Longing to make her mark outside a “static and closed” New York, former Whitney Biennial co-curator Shamim Momin headed west to launch the Los Angeles Nomadic Division (LAND). As the name implies, the non-profit, public art initiative has no official home, rather the entire city has become Momin’s playground. The first endeavour, Via, was launched three days ago and will hold numerous events throughout the year. From a Schindler house to three Videotrons normally used to screen advertisements on Sunset Boulevard— Momin displayed art and films from four Mexico-based artists. She equates the decision to choose LA as the site for her venture, “like that moment you know when an artist is ready to exhibit. It felt right. And I wanted a part of that.”
Lots of others want a part of it too. The blue chip, New York-based Matthew Marks Gallery has plans to open up a Los Angeles space at the end of 2010. And a slew of other New Yorkers have already marked their territory in one of the city’s newest arts district—Hollywood. In keeping with the neighbourhood’s seedy charm, these galleries, which include Michael Benevento and Eighth Veil, are located next to strip clubs, head shops and tattoo parlours.
This palpable upsurge lured 55 local and international galleries this past weekend for the first ever Art Los Angeles Contemporary art fair. Here on the second floor of the royal-blue, all-glass Pacific Design Center, small white cubes were erected in vacant spaces that were once showrooms for design companies. The whole event was small enough that a quick twirl took just a half hour. Compared to gargantuan fairs such as Art Basel Miami Beach, ALAC felt extremely intimate. And perhaps as a consequence of all the driving here –you simply can’t avoid it – gallerists seemed decidedly perky rather then groggy from nursing cataclysmic, daylong hangovers.

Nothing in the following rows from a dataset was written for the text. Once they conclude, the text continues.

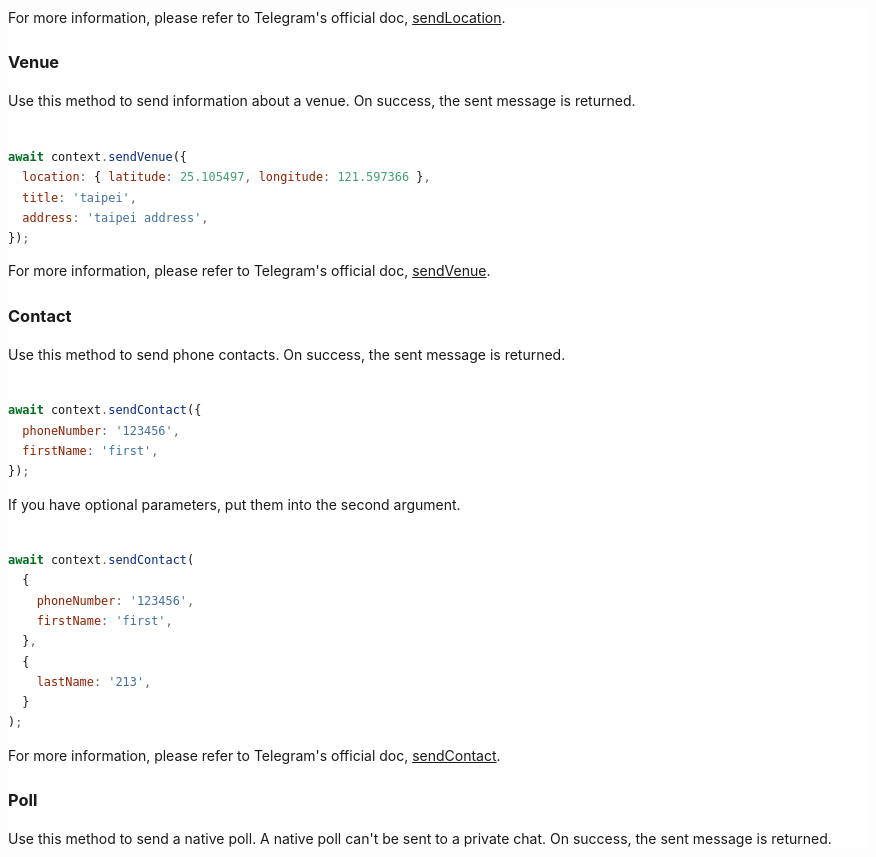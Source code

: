 For more information, please refer to Telegram's official doc, [sendLocation](https://core.telegram.org/bots/api#sendlocation).

### Venue

Use this method to send information about a venue. On success, the sent message is returned.

```js

await context.sendVenue({
  location: { latitude: 25.105497, longitude: 121.597366 },
  title: 'taipei',
  address: 'taipei address',
});

```

For more information, please refer to Telegram's official doc, [sendVenue](https://core.telegram.org/bots/api#sendvenue).

### Contact

Use this method to send phone contacts. On success, the sent message is returned.

```js

await context.sendContact({
  phoneNumber: '123456',
  firstName: 'first',
});

```

If you have optional parameters, put them into the second argument.

```js

await context.sendContact(
  {
    phoneNumber: '123456',
    firstName: 'first',
  },
  {
    lastName: '213',
  }
);

```

For more information, please refer to Telegram's official doc, [sendContact](https://core.telegram.org/bots/api#sendcontact).

### Poll

Use this method to send a native poll. A native poll can't be sent to a private chat. On success, the sent message is returned.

The city’s newfound promise enticed the likes of the Norway – based Standard (Oslo) gallery to get a booth at ALAC. “LA hasn’t been moulded,” says owner Eivind Furnesvik. “It has this infrastructure of infinite possibilities.” One of Furnesvik’s artists, Marius Engh, took photographs of Gulf Streams mid-air that were used by the CIA to transport terrorists. “I thought it would be fun to bring these to a city that can recognise private jets.”
Across the way was the Berlin-based Galerie Ben Kauffmann. At the centre of his booth was the German artist Bara’s concrete block pricked with pieces of white wood called “The two times ten feet of William Mulholland”. The clunky piece was an homage, according to Kauffmann, to the dam’s engineering miscalculations. It’s a long journey from Berlin but Kauffmann sees the connection between his hometown and LA as critical not just for business but emotionally. “Back in the day, if you wanted to avoid serving in the army you headed to Berlin. It’s the same in LA. If you want freedom this is the place to come.”